The 2022 PokerGO Tour consisted of 175 tournaments. The regular season of 174 tournaments ran through the December 20th Aria High Roller in Las Vegas and culminated in the PGT Championship freeroll for the season’s top players.

In all, those tournaments awarded $426,160,997 in prize money. That $426M was up more than 55% from the $274M awarded in the first season of the PokerGO Tour.

Per PokerGO, the average prize pool for a tournament on the PokerGO Tour increased 28.9% year over year to more than $2.4M. And the number of entries for the season increased 40% to nearly 25K.

With a break only for the holidays, high-stakes poker players can begin preparing for the first big events of the new year to start on January 11. The PokerGO Cup will kick things off and lead to a PGT Mixed Games series in early February.

And it will kick off in Las Vegas at the PokerGO Studio, just as the 2022 wrapped in the same spot.

Koon Kept Crushing

Jason Koon is known for crushing tournaments, especially those in the high-stakes world. He has the bracelets and trophies to show for it.

Most recently, he added a belt to his collection of awards collection by defeating Phil Hellmuth in High Stakes Duel. He did what one contender after another could not do, and he won $1.6M for it. It capped off a year of wins in the Poker Masters and Triton Poker Series, not to mention more than a dozen final tables.

Those kinds of results brought Koon and another 20 successful high-stakes players to the 2022 PGT Championship on December 21.

The 174 tournaments that led to the Championship took the top 21 players on the leaderboard and invited them to play in the season-ending freeroll tournament. PokerGO put up $500K for the winner.

The tournament played down to a final table of six on the first of two days. After Jeremy Ausmus departed in ninth place, Cary Katz and Seth Davies followed to end that day. And Jason Koon, who had led the way for much of the afternoon/evening, sat far above the rest of the pack with 1.8M chips. Every other player had fewer than 300K.

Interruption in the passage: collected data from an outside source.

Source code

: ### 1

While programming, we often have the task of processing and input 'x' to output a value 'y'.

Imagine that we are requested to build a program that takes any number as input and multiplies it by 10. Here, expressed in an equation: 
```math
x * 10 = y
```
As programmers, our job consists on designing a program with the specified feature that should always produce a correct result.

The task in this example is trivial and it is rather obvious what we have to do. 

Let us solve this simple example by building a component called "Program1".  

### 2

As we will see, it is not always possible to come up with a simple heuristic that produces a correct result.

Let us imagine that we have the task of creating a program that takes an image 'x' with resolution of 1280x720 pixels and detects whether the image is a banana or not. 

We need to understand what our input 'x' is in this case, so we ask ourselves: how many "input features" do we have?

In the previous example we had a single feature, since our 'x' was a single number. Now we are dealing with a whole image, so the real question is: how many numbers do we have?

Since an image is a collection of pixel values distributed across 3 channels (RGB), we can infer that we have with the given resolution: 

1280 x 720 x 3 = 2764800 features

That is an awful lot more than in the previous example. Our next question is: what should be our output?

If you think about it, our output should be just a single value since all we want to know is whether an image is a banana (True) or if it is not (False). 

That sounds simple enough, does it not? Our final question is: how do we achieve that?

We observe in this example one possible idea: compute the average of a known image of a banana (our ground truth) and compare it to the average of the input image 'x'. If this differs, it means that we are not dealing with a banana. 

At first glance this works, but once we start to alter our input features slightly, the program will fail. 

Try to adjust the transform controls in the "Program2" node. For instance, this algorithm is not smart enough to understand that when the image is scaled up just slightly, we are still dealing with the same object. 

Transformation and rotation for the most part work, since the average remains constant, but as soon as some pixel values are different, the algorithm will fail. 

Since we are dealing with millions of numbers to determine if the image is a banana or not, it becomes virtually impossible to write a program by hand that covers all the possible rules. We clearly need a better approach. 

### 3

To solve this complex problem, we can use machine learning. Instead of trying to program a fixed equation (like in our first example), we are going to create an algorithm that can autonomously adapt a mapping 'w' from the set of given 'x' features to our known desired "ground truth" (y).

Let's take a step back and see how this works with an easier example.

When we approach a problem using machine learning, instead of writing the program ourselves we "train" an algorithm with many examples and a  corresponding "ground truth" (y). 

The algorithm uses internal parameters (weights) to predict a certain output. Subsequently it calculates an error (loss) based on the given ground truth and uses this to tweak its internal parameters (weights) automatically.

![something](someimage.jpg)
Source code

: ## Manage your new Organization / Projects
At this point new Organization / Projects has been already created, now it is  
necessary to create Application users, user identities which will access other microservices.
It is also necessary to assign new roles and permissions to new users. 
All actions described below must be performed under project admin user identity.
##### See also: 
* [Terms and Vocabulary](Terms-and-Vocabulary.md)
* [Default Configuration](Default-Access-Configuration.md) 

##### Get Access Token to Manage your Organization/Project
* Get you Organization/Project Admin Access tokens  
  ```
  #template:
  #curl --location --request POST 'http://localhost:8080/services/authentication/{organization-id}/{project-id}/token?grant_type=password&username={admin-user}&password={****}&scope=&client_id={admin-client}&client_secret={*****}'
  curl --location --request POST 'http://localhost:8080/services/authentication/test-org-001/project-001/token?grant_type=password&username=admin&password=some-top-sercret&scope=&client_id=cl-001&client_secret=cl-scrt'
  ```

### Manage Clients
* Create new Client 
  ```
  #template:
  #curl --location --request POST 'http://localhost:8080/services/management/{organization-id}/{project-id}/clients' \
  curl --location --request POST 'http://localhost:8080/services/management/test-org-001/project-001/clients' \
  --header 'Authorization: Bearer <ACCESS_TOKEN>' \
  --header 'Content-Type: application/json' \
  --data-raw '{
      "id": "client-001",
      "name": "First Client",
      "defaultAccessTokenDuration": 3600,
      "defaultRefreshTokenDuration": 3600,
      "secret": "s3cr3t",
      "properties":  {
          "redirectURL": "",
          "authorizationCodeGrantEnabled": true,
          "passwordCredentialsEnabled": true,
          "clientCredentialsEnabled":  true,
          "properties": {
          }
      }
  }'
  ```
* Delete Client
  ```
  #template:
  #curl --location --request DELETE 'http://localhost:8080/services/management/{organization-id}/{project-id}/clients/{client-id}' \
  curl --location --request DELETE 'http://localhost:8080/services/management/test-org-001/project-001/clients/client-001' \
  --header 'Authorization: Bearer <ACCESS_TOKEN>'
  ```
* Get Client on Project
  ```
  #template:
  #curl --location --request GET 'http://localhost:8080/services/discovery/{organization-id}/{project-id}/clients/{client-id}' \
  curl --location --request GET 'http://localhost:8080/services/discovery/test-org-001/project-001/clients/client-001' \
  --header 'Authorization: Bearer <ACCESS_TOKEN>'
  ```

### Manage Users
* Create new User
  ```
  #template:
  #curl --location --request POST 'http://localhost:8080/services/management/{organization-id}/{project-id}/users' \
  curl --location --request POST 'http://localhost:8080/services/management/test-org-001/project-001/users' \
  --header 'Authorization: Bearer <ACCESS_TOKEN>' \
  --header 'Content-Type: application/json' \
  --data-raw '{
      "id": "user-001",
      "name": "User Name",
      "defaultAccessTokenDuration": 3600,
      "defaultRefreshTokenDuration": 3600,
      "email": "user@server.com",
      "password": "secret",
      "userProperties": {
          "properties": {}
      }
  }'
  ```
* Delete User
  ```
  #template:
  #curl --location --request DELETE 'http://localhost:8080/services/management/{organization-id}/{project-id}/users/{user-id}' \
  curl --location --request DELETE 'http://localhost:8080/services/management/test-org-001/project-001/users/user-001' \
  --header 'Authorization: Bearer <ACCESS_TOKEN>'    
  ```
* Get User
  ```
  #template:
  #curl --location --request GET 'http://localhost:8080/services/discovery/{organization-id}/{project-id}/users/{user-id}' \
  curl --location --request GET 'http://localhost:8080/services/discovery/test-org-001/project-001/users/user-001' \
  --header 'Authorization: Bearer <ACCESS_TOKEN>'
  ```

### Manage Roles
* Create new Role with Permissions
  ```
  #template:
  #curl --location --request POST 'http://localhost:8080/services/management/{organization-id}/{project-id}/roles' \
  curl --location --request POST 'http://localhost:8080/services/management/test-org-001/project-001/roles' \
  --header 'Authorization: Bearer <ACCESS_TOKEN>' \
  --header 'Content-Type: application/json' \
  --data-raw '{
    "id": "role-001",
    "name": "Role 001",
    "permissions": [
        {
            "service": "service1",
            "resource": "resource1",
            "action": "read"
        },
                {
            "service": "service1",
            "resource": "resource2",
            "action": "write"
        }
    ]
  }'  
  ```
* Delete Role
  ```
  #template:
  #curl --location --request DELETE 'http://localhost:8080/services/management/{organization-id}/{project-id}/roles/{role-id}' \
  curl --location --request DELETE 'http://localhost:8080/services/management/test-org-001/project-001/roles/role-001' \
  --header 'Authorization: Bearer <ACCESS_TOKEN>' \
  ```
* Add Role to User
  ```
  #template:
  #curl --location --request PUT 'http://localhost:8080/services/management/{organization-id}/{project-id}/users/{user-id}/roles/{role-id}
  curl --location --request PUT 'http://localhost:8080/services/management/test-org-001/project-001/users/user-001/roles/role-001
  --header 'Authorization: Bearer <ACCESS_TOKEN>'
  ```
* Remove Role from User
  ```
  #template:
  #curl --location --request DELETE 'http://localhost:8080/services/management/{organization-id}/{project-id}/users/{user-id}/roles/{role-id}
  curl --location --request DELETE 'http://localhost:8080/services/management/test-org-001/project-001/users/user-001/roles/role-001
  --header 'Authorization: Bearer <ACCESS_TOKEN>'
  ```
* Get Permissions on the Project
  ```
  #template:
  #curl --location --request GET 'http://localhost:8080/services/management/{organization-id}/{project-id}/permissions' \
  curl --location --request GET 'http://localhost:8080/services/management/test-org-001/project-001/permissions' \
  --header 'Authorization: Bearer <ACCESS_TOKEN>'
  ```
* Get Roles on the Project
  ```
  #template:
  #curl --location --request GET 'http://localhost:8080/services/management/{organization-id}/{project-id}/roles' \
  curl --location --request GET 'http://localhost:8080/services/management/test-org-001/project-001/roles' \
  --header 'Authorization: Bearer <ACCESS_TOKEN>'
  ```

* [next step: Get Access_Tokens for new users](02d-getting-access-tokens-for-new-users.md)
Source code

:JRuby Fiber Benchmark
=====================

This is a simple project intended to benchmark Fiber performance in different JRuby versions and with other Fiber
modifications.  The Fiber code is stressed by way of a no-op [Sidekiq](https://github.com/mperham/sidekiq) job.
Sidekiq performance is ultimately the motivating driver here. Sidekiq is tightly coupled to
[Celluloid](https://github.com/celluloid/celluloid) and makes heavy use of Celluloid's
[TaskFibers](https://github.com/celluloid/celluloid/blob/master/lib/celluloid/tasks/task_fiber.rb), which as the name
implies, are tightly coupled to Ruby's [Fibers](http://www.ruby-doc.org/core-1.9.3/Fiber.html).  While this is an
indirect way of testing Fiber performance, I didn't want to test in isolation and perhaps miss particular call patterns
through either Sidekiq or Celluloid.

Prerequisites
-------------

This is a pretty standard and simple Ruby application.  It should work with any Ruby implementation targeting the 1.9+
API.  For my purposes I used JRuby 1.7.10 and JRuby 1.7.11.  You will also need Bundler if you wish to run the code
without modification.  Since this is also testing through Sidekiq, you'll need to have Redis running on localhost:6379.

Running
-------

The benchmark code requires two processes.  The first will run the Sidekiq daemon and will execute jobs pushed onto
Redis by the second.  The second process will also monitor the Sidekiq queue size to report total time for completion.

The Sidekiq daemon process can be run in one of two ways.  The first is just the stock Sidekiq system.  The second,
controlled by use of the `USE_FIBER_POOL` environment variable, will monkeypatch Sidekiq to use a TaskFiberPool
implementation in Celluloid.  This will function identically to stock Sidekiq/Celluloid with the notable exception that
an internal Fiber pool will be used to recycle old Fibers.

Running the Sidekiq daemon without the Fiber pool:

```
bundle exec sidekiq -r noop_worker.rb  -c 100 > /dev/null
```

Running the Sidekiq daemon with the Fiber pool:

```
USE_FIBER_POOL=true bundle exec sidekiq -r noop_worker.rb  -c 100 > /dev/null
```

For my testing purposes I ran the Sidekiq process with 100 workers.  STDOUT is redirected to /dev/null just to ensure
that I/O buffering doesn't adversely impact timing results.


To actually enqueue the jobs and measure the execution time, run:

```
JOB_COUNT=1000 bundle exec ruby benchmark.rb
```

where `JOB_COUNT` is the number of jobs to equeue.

The second day of play found Nick Petrangelo busting Chad Eveslage in sixth but Koon stepping in to eliminate Stephen Chidwick in fifth. Sean Winter sent Benny Glaser out in fourth and then Petrangelo in third, taking a two-to-one chip lead over Koon at that point. But Koon doubled through Winter and went on to win.

  • 1st place: Jason Koon (USA) $500,000

Koon also won the championship trophy and title of 2022 PGT champion.

And that win put Koon at more than $42.3M in lifetime live tournament earnings, fifth place behind only Stephen Chidwick, Daniel Negreanu, Bryn Kenney, and Justin Bonomo.

2022 PGT Leaderboard

The PokerGO Tour leaderboard tracks players throughout the season. Though Koon won the PGT Championship for which the top 21 leaderboard scorers earned entries, said leaderboard still shows who scored the most points throughout the year.

  • 1st place: Stephen Chidwick (3,412 points) $6,314,084 PGT earnings (32 cashes, 6 wins)
  • 2nd place: Phil Ivey (3,083 points) $5,944,394 PGT earnings (17 cashes, 3 wins)
  • 3rd place: Jason Koon (2,833 points) $6,731,848 PGT earnings (18 cashes, 3 wins)
  • 4th place: Michael Duek (2,400 points) $5,063,505 PGT earnings (6 cashes, 1 win)
  • 5th place: Sean Winter (2,368 points) $3,599,071 PGT earnings (20 cashes, 3 wins)

Note that earnings don’t necessarily correspond with points, as the amount of the buy-in and prize pools determine the scoring system.

Ready for 2023 PGT

The PokerGO Tour won’t take a very long holiday break. Before the PGT Championship even finished, the PokerGO team had already announced the first quarter of tournaments for 2023.

It will all start at the PokerGO Studio with the third running of the PokerGO Cup, followed by a new series to highlight mixed game players and another new series focused on Pot Limit Omaha.

  • January 11-20: PokerGO Cup = 8 NLHE tournaments, $10K-$50K buy-ins
  • February 4-11: PGT Mixed Games = 8 tournaments, $5K-$25K buy-ins
  • March 11-19: PGT PLO = 8 tournaments, $2K-$25K buy-ins (details forthcoming)

The schedule seems light at first glance, primarily because it is missing things like Aria, Venetian, and Wynn High Roller tournaments and international series like Triton and European Poker Tour. These will join the schedule as they are confirmed as a part of the PGT.

PokerGO President Mori Eskandani called the new season a “go big or go home” effort. “We are confident that we have put together an incredible offering of events that will allow the PGT to grow even more,” he said.

As in the past, fans can watch livestreams of most final tables of the PGT via a PokerGO subscription.